(Beginning of Supplied material)

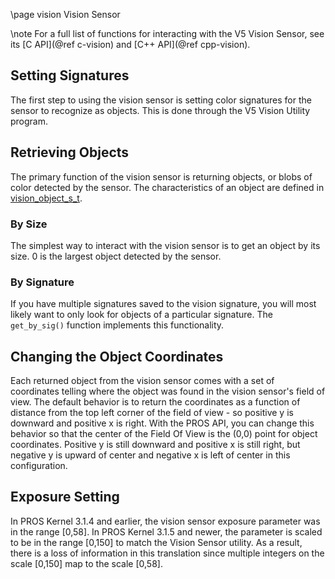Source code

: \page vision Vision Sensor

\note
For a full list of functions for interacting with the V5 Vision Sensor, see its
[C API](@ref c-vision) and [C++ API](@ref cpp-vision).

## Setting Signatures

The first step to using the vision sensor is setting color signatures
for the sensor to recognize as objects. This is done through the V5
Vision Utility program.

## Retrieving Objects

The primary function of the vision sensor is returning objects, or blobs
of color detected by the sensor. The characteristics of an object are
defined in
[vision_object_s_t](../../api/c/vision.html#vision_object_s_t).

### By Size

The simplest way to interact with the vision sensor is to get an object
by its size. 0 is the largest object detected by the sensor.

### By Signature

If you have multiple signatures saved to the vision signature, you will
most likely want to only look for objects of a particular signature. The
`get_by_sig()` function implements this functionality.

## Changing the Object Coordinates

Each returned object from the vision sensor comes with a set of
coordinates telling where the object was found in the vision sensor's
field of view. The default behavior is to return the coordinates as a
function of distance from the top left corner of the field of view - so
positive y is downward and positive x is right. With the PROS API, you
can change this behavior so that the center of the Field Of View is the
(0,0) point for object coordinates. Positive y is still downward and
positive x is still right, but negative y is upward of center and
negative x is left of center in this configuration.

## Exposure Setting

In PROS Kernel 3.1.4 and earlier, the vision sensor exposure parameter
was in the range [0,58]. In PROS Kernel 3.1.5 and newer, the parameter
is scaled to be in the range [0,150] to match the Vision Sensor utility.
As a result, there is a loss of information in this translation since
multiple integers on the scale [0,150] map to the scale [0,58].
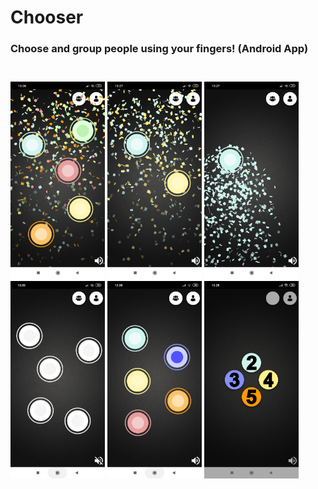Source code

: # Chooser
<h3> Choose and group people using your fingers! (Android App) <h3/>
  <br/>
<img src="Images/Screenshot_2020-10-23-13-26-59-787_com.example.myapp10.jpg" width="30%">
<img src="Images/Screenshot_2020-10-23-13-27-20-369_com.example.myapp10.jpg" width="30%"> 
<img src="Images/Screenshot_2020-10-23-13-27-47-303_com.example.myapp10.jpg" width="30%">
  <br/>
<img src="Images/Screenshot_2020-10-23-13-38-01-644_com.example.myapp10.jpg" width="30%">
<img src="Images/Screenshot_2020-10-23-13-35-40-403_com.example.myapp10.jpg" width="30%"> 
<img src="Images/Screenshot_2020-10-23-13-25-38-797_com.example.myapp10.jpg" width="30%">
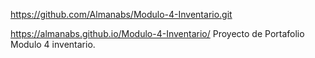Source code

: https://github.com/Almanabs/Modulo-4-Inventario.git

https://almanabs.github.io/Modulo-4-Inventario/
 Proyecto de Portafolio Modulo 4 inventario.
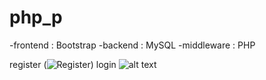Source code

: # php_p
-frontend : Bootstrap
-backend : MySQL
-middleware : PHP

register
(![Register](image.png))
login
![alt text](image-1.png)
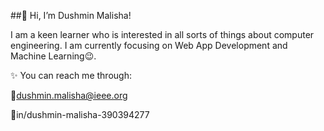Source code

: ##👋 Hi, I’m Dushmin Malisha!

I am a keen learner who is interested in all sorts of things about computer engineering. I am currently focusing on Web App Development and Machine Learning😉.

✨ You can reach me through:


📧dushmin.malisha@ieee.org

💼in/dushmin-malisha-390394277
<!---
Malisha4065/Malisha4065 is a ✨ special ✨ repository because its `README.md` (this file) appears on your GitHub profile.
You can click the Preview link to take a look at your changes.
--->
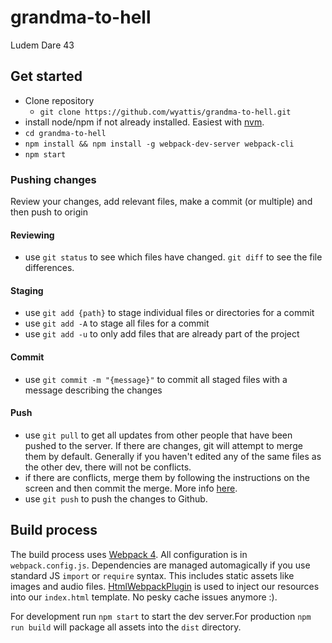 # grandma-to-hell
Ludem Dare 43

## Get started
- Clone repository
    - `git clone https://github.com/wyattis/grandma-to-hell.git`
- install node/npm if not already installed. Easiest with [nvm](https://github.com/creationix/nvm#installation).
- `cd grandma-to-hell`
- `npm install && npm install -g webpack-dev-server webpack-cli` 
- `npm start`

### Pushing changes
Review your changes, add relevant files, make a commit (or multiple) and then push to origin
#### Reviewing
- use `git status` to see which files have changed. `git diff` to see the file differences.
#### Staging
- use `git add {path}` to stage individual files or directories for a commit
- use `git add -A` to stage all files for a commit
- use `git add -u` to only add files that are already part of the project
#### Commit
- use `git commit -m "{message}"` to commit all staged files with a message describing the changes
#### Push
- use `git pull` to get all updates from other people that have been pushed to the server. 
If there are changes, git will attempt to merge them by default. 
Generally if you haven't edited any of the same files as the other dev, there will not be conflicts.
- if there are conflicts, merge them by following the instructions on the screen and then commit the merge. 
More info [here](https://git-scm.com/docs/git-merge).
- use `git push` to push the changes to Github.


## Build process
The build process uses [Webpack 4](https://webpack.js.org/). All configuration is in `webpack.config.js`. 
Dependencies are managed automagically if you use standard JS `import` or `require` syntax. This includes static assets
like images and audio files. [HtmlWebpackPlugin](https://webpack.js.org/plugins/html-webpack-plugin/) is used to inject
our resources into our `index.html` template. No pesky cache issues anymore :).

For development run `npm start` to start the dev server.For production `npm run build` will package all assets into the 
`dist` directory.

(End of Supplied material)

About this exercise:
Your copy should match the records above word for word, but without images.

Your solution:
Source code

: \page vision Vision Sensor

\note
For a full list of functions for interacting with the V5 Vision Sensor, see its
[C API](@ref c-vision) and [C++ API](@ref cpp-vision).

## Setting Signatures

The first step to using the vision sensor is setting color signatures
for the sensor to recognize as objects. This is done through the V5
Vision Utility program.

## Retrieving Objects

The primary function of the vision sensor is returning objects, or blobs
of color detected by the sensor. The characteristics of an object are
defined in
[vision_object_s_t](../../api/c/vision.html#vision_object_s_t).

### By Size

The simplest way to interact with the vision sensor is to get an object
by its size. 0 is the largest object detected by the sensor.

### By Signature

If you have multiple signatures saved to the vision signature, you will
most likely want to only look for objects of a particular signature. The
`get_by_sig()` function implements this functionality.

## Changing the Object Coordinates

Each returned object from the vision sensor comes with a set of
coordinates telling where the object was found in the vision sensor's
field of view. The default behavior is to return the coordinates as a
function of distance from the top left corner of the field of view - so
positive y is downward and positive x is right. With the PROS API, you
can change this behavior so that the center of the Field Of View is the
(0,0) point for object coordinates. Positive y is still downward and
positive x is still right, but negative y is upward of center and
negative x is left of center in this configuration.

## Exposure Setting

In PROS Kernel 3.1.4 and earlier, the vision sensor exposure parameter
was in the range [0,58]. In PROS Kernel 3.1.5 and newer, the parameter
is scaled to be in the range [0,150] to match the Vision Sensor utility.
As a result, there is a loss of information in this translation since
multiple integers on the scale [0,150] map to the scale [0,58].
Source code

: # Chooser
<h3> Choose and group people using your fingers! (Android App) <h3/>
  <br/>
<img src="Images/Screenshot_2020-10-23-13-26-59-787_com.example.myapp10.jpg" width="30%">
<img src="Images/Screenshot_2020-10-23-13-27-20-369_com.example.myapp10.jpg" width="30%"> 
<img src="Images/Screenshot_2020-10-23-13-27-47-303_com.example.myapp10.jpg" width="30%">
  <br/>
<img src="Images/Screenshot_2020-10-23-13-38-01-644_com.example.myapp10.jpg" width="30%">
<img src="Images/Screenshot_2020-10-23-13-35-40-403_com.example.myapp10.jpg" width="30%"> 
<img src="Images/Screenshot_2020-10-23-13-25-38-797_com.example.myapp10.jpg" width="30%">
Source code

: https://github.com/Almanabs/Modulo-4-Inventario.git

https://almanabs.github.io/Modulo-4-Inventario/
 Proyecto de Portafolio Modulo 4 inventario.
Source code

: # php_p
-frontend : Bootstrap
-backend : MySQL
-middleware : PHP

register
(![Register](image.png))
login
![alt text](image-1.png)
Source code

: ##👋 Hi, I’m Dushmin Malisha!

I am a keen learner who is interested in all sorts of things about computer engineering. I am currently focusing on Web App Development and Machine Learning😉.

✨ You can reach me through:


📧dushmin.malisha@ieee.org

💼in/dushmin-malisha-390394277
<!---
Malisha4065/Malisha4065 is a ✨ special ✨ repository because its `README.md` (this file) appears on your GitHub profile.
You can click the Preview link to take a look at your changes.
--->
 # grandma-to-hell
Ludem Dare 43

## Get started
- Clone repository
    - `git clone https://github.com/wyattis/grandma-to-hell.git`
- install node/npm if not already installed. Easiest with [nvm](https://github.com/creationix/nvm#installation).
- `cd grandma-to-hell`
- `npm install && npm install -g webpack-dev-server webpack-cli` 
- `npm start`

### Pushing changes
Review your changes, add relevant files, make a commit (or multiple) and then push to origin
#### Reviewing
- use `git status` to see which files have changed. `git diff` to see the file differences.
#### Staging
- use `git add {path}` to stage individual files or directories for a commit
- use `git add -A` to stage all files for a commit
- use `git add -u` to only add files that are already part of the project
#### Commit
- use `git commit -m "{message}"` to commit all staged files with a message describing the changes
#### Push
- use `git pull` to get all updates from other people that have been pushed to the server. 
If there are changes, git will attempt to merge them by default. 
Generally if you haven't edited any of the same files as the other dev, there will not be conflicts.
- if there are conflicts, merge them by following the instructions on the screen and then commit the merge. 
More info [here](https://git-scm.com/docs/git-merge).
- use `git push` to push the changes to Github.


## Build process
The build process uses [Webpack 4](https://webpack.js.org/). All configuration is in `webpack.config.js`. 
Dependencies are managed automagically if you use standard JS `import` or `require` syntax. This includes static assets
like images and audio files. [HtmlWebpackPlugin](https://webpack.js.org/plugins/html-webpack-plugin/) is used to inject
our resources into our `index.html` template. No pesky cache issues anymore :).

For development run `npm start` to start the dev server.For production `npm run build` will package all assets into the 
`dist` directory.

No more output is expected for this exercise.